= Problem to solve =
Every line of the material is to be returned verbatim. Pictures stay out.
═════ Exercise data ═════
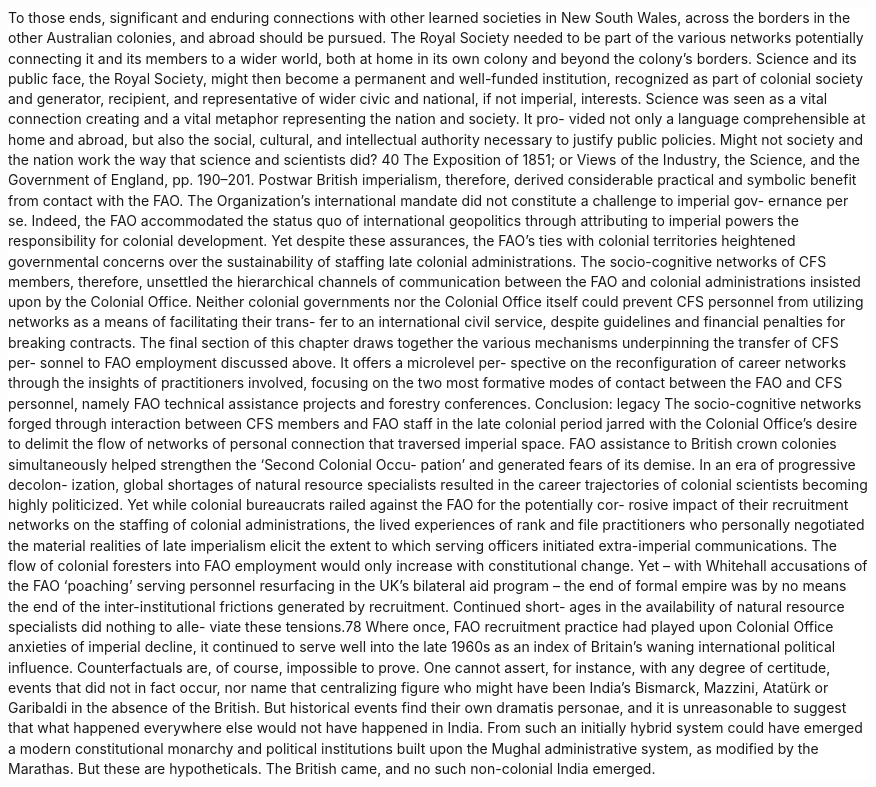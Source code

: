  To those ends, significant and enduring connections with other learned societies in New South Wales, across the borders in the other Australian colonies, and abroad should be pursued. The Royal Society needed to be part of the various networks potentially connecting it and its members to a wider world, both at home in its own colony and beyond the colony’s borders. Science and its public face, the Royal Society, might then become a permanent and well-funded institution, recognized as part of colonial society and generator, recipient, and representative of wider civic and national, if not imperial, interests. Science was seen as a vital connection creating and a vital metaphor representing the nation and society. It pro- vided not only a language comprehensible at home and abroad, but also the social, cultural, and intellectual authority necessary to justify public policies. Might not society and the nation work the way that science and scientists did?
 40 The Exposition of 1851; or Views of the Industry, the Science, and the Government of England, pp. 190–201.
 Postwar British imperialism, therefore, derived considerable practical and symbolic benefit from contact with the FAO. The Organization’s international mandate did not constitute a challenge to imperial gov- ernance per se. Indeed, the FAO accommodated the status quo of  international geopolitics through attributing to imperial powers the responsibility for colonial development. Yet despite these assurances, the FAO’s ties with colonial territories heightened governmental concerns over the sustainability of staffing late colonial administrations.
 The socio-cognitive networks of CFS members, therefore, unsettled the hierarchical channels of communication between the FAO and colonial administrations insisted upon by the Colonial Office. Neither colonial governments nor the Colonial Office itself could prevent CFS personnel from utilizing networks as a means of facilitating their trans- fer to an international civil service, despite guidelines and financial penalties for breaking contracts. The final section of this chapter draws together the various mechanisms underpinning the transfer of CFS per- sonnel to FAO employment discussed above. It offers a microlevel per- spective on the reconfiguration of career networks through the insights of practitioners involved, focusing on the two most formative modes of contact between the FAO and CFS personnel, namely FAO technical assistance projects and forestry conferences.
 Conclusion: legacy The socio-cognitive networks forged through interaction between  CFS members and FAO staff in the late colonial period jarred with the Colonial Office’s desire to delimit the flow of networks of personal connection that traversed imperial space. FAO assistance to British crown colonies simultaneously helped strengthen the ‘Second Colonial Occu- pation’ and generated fears of its demise. In an era of progressive decolon- ization, global shortages of natural resource specialists resulted in the career trajectories of colonial scientists becoming highly politicized. Yet while colonial bureaucrats railed against the FAO for the potentially cor- rosive impact of their recruitment networks on the staffing of colonial administrations, the lived experiences of rank and file practitioners who personally negotiated the material realities of late imperialism elicit the extent to which serving officers initiated extra-imperial communications. The flow of colonial foresters into FAO employment would only increase with constitutional change. Yet – with Whitehall accusations of the  FAO ‘poaching’ serving personnel resurfacing in the UK’s bilateral aid program – the end of formal empire was by no means the end of the inter-institutional frictions generated by recruitment. Continued short- ages in the availability of natural resource specialists did nothing to alle- viate these tensions.78 Where once, FAO recruitment practice had played upon Colonial Office anxieties of imperial decline, it continued to serve well into the late 1960s as an index of Britain’s waning international political influence.
 Counterfactuals are, of course, impossible to prove. One cannot assert, for instance, with any degree of certitude, events that did not in fact occur, nor name that centralizing figure who might have been India’s Bismarck, Mazzini, Atatürk or Garibaldi in the absence of the British. But historical events find their own dramatis personae, and it is unreasonable to suggest that what happened everywhere else would not have happened in India. From such an initially hybrid system could have emerged a modern constitutional monarchy and political institutions built upon the Mughal administrative system, as modified by the Marathas. But these are hypotheticals. The British came, and no such non-colonial India emerged.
═════
= Your response =
Source code

:  To those ends, significant and enduring connections with other learned societies in New South Wales, across the borders in the other Australian colonies, and abroad should be pursued. The Royal Society needed to be part of the various networks potentially connecting it and its members to a wider world, both at home in its own colony and beyond the colony’s borders. Science and its public face, the Royal Society, might then become a permanent and well-funded institution, recognized as part of colonial society and generator, recipient, and representative of wider civic and national, if not imperial, interests. Science was seen as a vital connection creating and a vital metaphor representing the nation and society. It pro- vided not only a language comprehensible at home and abroad, but also the social, cultural, and intellectual authority necessary to justify public policies. Might not society and the nation work the way that science and scientists did?
 40 The Exposition of 1851; or Views of the Industry, the Science, and the Government of England, pp. 190–201.
 Postwar British imperialism, therefore, derived considerable practical and symbolic benefit from contact with the FAO. The Organization’s international mandate did not constitute a challenge to imperial gov- ernance per se. Indeed, the FAO accommodated the status quo of  international geopolitics through attributing to imperial powers the responsibility for colonial development. Yet despite these assurances, the FAO’s ties with colonial territories heightened governmental concerns over the sustainability of staffing late colonial administrations.
 The socio-cognitive networks of CFS members, therefore, unsettled the hierarchical channels of communication between the FAO and colonial administrations insisted upon by the Colonial Office. Neither colonial governments nor the Colonial Office itself could prevent CFS personnel from utilizing networks as a means of facilitating their trans- fer to an international civil service, despite guidelines and financial penalties for breaking contracts. The final section of this chapter draws together the various mechanisms underpinning the transfer of CFS per- sonnel to FAO employment discussed above. It offers a microlevel per- spective on the reconfiguration of career networks through the insights of practitioners involved, focusing on the two most formative modes of contact between the FAO and CFS personnel, namely FAO technical assistance projects and forestry conferences.
 Conclusion: legacy The socio-cognitive networks forged through interaction between  CFS members and FAO staff in the late colonial period jarred with the Colonial Office’s desire to delimit the flow of networks of personal connection that traversed imperial space. FAO assistance to British crown colonies simultaneously helped strengthen the ‘Second Colonial Occu- pation’ and generated fears of its demise. In an era of progressive decolon- ization, global shortages of natural resource specialists resulted in the career trajectories of colonial scientists becoming highly politicized. Yet while colonial bureaucrats railed against the FAO for the potentially cor- rosive impact of their recruitment networks on the staffing of colonial administrations, the lived experiences of rank and file practitioners who personally negotiated the material realities of late imperialism elicit the extent to which serving officers initiated extra-imperial communications. The flow of colonial foresters into FAO employment would only increase with constitutional change. Yet – with Whitehall accusations of the  FAO ‘poaching’ serving personnel resurfacing in the UK’s bilateral aid program – the end of formal empire was by no means the end of the inter-institutional frictions generated by recruitment. Continued short- ages in the availability of natural resource specialists did nothing to alle- viate these tensions.78 Where once, FAO recruitment practice had played upon Colonial Office anxieties of imperial decline, it continued to serve well into the late 1960s as an index of Britain’s waning international political influence.
 Counterfactuals are, of course, impossible to prove. One cannot assert, for instance, with any degree of certitude, events that did not in fact occur, nor name that centralizing figure who might have been India’s Bismarck, Mazzini, Atatürk or Garibaldi in the absence of the British. But historical events find their own dramatis personae, and it is unreasonable to suggest that what happened everywhere else would not have happened in India. From such an initially hybrid system could have emerged a modern constitutional monarchy and political institutions built upon the Mughal administrative system, as modified by the Marathas. But these are hypotheticals. The British came, and no such non-colonial India emerged.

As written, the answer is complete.